*About this exercise*
Any pictures in the records below must be left out when you repeat the lines from the line containing "(i\gamma^\mu\partial_\mu+m)\psi(x)=0" through the line containing "research productivity is" exactly.

*Records from a dataset*
^^^^^^^^
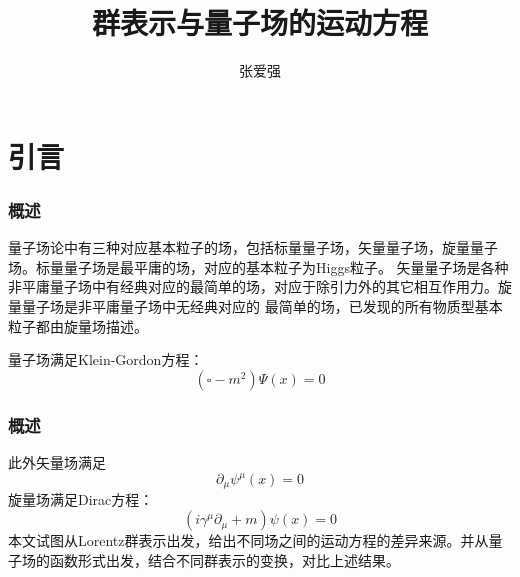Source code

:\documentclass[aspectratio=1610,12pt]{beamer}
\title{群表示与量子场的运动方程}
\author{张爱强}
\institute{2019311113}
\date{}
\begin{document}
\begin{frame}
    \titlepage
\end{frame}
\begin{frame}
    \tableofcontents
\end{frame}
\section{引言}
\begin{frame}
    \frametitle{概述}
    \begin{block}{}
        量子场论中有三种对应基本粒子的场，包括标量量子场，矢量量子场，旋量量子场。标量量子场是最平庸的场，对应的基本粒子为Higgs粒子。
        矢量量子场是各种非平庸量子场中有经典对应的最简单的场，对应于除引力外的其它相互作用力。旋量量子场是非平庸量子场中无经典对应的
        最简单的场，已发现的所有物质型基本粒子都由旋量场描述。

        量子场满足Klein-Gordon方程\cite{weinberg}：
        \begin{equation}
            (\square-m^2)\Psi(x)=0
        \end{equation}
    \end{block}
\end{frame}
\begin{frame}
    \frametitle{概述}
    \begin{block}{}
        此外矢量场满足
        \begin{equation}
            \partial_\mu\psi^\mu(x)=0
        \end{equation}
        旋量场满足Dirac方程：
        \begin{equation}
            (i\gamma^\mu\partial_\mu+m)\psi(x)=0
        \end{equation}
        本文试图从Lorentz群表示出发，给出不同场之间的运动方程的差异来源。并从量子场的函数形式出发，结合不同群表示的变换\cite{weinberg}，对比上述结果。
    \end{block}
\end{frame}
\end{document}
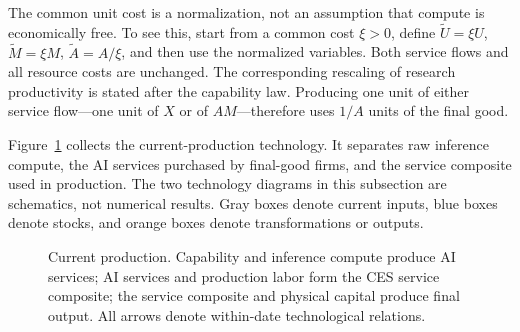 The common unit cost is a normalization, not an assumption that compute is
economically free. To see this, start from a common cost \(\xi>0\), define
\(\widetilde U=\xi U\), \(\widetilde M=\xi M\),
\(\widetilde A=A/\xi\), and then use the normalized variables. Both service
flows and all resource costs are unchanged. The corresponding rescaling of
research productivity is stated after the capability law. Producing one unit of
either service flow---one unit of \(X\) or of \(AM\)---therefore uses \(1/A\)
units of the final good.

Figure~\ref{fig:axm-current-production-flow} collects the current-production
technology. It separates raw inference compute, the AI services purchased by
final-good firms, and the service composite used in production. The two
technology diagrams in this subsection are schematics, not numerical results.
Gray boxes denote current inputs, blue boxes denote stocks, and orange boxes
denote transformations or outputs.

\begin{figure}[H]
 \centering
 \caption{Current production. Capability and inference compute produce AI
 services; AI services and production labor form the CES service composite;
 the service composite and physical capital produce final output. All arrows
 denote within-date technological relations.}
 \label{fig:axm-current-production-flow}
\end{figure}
^^^^^^^^
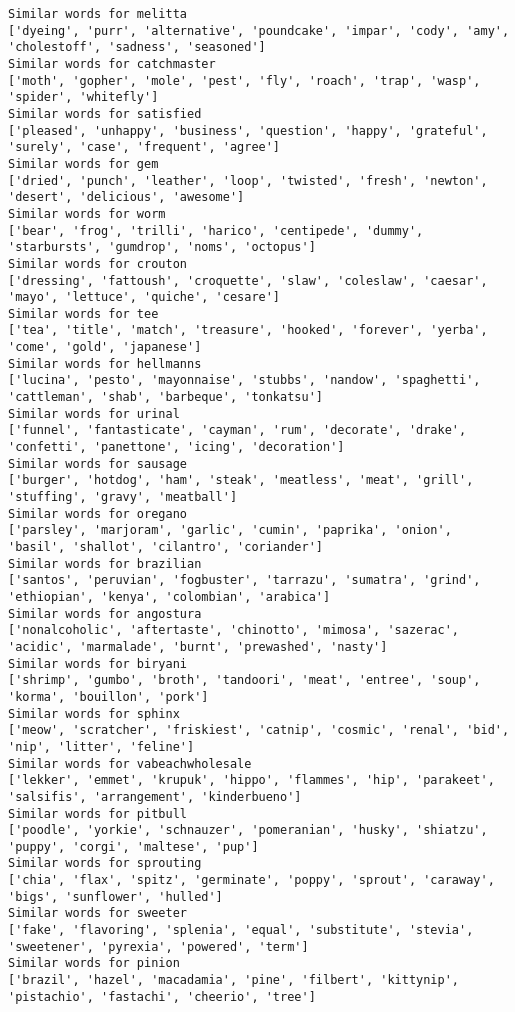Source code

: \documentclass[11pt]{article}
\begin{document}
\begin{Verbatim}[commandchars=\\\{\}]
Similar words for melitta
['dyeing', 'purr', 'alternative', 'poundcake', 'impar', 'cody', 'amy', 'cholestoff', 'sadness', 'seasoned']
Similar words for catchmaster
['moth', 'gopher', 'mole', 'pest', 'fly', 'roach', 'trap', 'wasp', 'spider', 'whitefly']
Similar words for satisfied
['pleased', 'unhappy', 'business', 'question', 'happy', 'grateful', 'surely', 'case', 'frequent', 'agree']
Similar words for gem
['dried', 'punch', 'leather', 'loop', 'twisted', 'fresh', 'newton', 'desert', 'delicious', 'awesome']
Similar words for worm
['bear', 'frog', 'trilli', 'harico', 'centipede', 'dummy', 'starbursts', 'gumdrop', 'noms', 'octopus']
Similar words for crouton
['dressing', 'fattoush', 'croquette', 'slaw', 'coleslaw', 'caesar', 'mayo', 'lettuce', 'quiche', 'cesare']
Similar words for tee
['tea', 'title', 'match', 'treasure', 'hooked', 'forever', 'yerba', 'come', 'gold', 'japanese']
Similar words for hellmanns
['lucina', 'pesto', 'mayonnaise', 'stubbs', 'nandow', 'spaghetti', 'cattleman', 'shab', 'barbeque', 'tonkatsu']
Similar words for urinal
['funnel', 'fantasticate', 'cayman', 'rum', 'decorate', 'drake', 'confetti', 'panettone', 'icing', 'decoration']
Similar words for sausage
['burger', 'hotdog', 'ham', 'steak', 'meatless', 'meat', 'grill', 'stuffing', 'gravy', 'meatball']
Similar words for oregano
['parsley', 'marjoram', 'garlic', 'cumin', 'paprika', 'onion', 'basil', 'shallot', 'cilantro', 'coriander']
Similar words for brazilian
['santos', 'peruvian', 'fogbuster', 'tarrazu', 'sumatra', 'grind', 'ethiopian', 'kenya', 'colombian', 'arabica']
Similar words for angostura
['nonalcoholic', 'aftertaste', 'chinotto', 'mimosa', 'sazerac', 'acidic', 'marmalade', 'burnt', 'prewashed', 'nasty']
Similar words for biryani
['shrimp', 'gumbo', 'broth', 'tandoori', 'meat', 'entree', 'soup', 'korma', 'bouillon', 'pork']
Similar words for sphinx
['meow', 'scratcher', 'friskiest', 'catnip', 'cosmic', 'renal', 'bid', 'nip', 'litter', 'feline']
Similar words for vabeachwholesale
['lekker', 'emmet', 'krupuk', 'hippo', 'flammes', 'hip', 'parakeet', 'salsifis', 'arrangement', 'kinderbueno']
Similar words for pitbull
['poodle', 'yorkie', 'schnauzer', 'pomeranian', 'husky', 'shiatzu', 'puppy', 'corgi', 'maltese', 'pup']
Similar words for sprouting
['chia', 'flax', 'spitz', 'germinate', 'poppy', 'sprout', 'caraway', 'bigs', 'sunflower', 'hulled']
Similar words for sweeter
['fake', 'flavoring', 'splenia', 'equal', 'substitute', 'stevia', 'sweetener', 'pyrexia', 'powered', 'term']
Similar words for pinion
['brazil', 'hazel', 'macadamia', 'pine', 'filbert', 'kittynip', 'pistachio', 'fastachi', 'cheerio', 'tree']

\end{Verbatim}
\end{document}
^^^^^^^^
*Exercise answer*
            (i\gamma^\mu\partial_\mu+m)\psi(x)=0
        \end{equation}
        本文试图从Lorentz群表示出发，给出不同场之间的运动方程的差异来源。并从量子场的函数形式出发，结合不同群表示的变换\cite{weinberg}，对比上述结果。
    \end{block}
\end{frame}
\end{document}
 The common unit cost is a normalization, not an assumption that compute is
economically free. To see this, start from a common cost \(\xi>0\), define
\(\widetilde U=\xi U\), \(\widetilde M=\xi M\),
\(\widetilde A=A/\xi\), and then use the normalized variables. Both service
flows and all resource costs are unchanged. The corresponding rescaling of
research productivity is stated after the capability law. Producing one unit of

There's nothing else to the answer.